Stored data:
::::
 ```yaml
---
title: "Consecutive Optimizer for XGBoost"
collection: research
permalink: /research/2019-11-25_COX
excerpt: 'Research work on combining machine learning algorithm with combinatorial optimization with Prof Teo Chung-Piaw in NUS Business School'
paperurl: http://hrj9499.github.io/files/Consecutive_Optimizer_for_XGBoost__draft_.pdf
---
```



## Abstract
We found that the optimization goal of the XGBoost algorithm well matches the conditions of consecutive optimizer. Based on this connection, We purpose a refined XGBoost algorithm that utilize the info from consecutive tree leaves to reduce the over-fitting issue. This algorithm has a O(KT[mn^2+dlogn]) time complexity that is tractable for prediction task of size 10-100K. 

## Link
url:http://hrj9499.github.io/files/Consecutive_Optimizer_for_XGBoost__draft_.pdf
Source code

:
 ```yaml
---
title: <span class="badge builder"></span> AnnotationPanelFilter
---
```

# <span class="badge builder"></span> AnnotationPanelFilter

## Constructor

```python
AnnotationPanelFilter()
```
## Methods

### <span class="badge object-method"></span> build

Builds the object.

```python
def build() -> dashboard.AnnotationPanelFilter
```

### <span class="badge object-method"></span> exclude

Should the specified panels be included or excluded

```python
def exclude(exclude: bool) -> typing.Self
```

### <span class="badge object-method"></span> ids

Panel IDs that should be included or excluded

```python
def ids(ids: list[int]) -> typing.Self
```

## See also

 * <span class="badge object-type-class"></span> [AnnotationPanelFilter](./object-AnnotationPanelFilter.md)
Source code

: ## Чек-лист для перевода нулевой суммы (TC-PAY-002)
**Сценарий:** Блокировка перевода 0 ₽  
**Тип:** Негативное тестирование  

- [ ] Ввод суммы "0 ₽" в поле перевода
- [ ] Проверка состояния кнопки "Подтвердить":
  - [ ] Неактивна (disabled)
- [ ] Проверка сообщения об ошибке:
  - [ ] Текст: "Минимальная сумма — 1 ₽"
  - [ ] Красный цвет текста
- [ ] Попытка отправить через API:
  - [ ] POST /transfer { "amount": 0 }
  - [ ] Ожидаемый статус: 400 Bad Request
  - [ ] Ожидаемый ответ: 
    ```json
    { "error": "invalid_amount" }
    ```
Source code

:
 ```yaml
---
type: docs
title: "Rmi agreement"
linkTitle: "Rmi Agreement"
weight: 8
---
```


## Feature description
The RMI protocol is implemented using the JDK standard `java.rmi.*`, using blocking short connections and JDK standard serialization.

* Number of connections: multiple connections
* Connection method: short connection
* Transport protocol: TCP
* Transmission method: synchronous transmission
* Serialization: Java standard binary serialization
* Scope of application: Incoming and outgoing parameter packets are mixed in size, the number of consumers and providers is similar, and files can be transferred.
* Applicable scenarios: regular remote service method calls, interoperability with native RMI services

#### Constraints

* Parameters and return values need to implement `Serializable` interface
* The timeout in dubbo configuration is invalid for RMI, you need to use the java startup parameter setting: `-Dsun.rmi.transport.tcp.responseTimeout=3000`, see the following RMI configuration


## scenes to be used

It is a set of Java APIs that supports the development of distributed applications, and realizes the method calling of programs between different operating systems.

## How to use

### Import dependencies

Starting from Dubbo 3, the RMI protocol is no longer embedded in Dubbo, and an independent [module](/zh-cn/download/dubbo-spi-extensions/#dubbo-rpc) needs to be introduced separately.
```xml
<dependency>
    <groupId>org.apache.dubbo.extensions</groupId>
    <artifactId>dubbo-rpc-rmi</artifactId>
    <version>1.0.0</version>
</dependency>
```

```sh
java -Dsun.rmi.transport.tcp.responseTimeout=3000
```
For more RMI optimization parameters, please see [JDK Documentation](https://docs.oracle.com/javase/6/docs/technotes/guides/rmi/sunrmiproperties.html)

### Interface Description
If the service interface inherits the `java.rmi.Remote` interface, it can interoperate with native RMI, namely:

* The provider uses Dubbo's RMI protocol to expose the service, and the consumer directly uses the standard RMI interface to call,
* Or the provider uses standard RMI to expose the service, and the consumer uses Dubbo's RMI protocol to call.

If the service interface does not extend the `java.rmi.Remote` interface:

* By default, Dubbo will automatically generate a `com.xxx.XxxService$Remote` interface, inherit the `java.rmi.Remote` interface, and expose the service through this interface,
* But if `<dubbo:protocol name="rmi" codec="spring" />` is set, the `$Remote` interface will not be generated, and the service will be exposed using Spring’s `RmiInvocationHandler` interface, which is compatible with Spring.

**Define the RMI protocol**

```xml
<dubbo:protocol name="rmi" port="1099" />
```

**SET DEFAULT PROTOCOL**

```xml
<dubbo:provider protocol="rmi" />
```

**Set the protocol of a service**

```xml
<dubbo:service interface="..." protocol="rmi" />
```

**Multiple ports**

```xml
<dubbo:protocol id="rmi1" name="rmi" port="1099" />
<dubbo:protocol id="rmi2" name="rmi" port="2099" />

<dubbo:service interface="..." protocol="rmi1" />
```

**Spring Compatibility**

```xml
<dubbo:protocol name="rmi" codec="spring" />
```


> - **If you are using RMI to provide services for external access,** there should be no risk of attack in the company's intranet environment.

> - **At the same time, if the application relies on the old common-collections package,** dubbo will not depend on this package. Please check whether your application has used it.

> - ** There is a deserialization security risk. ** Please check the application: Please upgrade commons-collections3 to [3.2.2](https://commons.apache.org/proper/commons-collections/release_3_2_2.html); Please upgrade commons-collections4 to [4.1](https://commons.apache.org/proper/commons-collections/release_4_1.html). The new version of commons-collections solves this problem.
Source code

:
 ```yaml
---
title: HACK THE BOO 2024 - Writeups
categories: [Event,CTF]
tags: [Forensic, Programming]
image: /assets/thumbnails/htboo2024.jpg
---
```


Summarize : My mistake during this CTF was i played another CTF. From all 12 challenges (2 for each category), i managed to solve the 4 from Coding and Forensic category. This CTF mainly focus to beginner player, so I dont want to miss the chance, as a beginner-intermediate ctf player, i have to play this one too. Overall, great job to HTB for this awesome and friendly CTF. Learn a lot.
::::
■ Action item
Look through the entries above and list every line containing "builder".

■ Solved problem
title: <span class="badge builder"></span> AnnotationPanelFilter
# <span class="badge builder"></span> AnnotationPanelFilter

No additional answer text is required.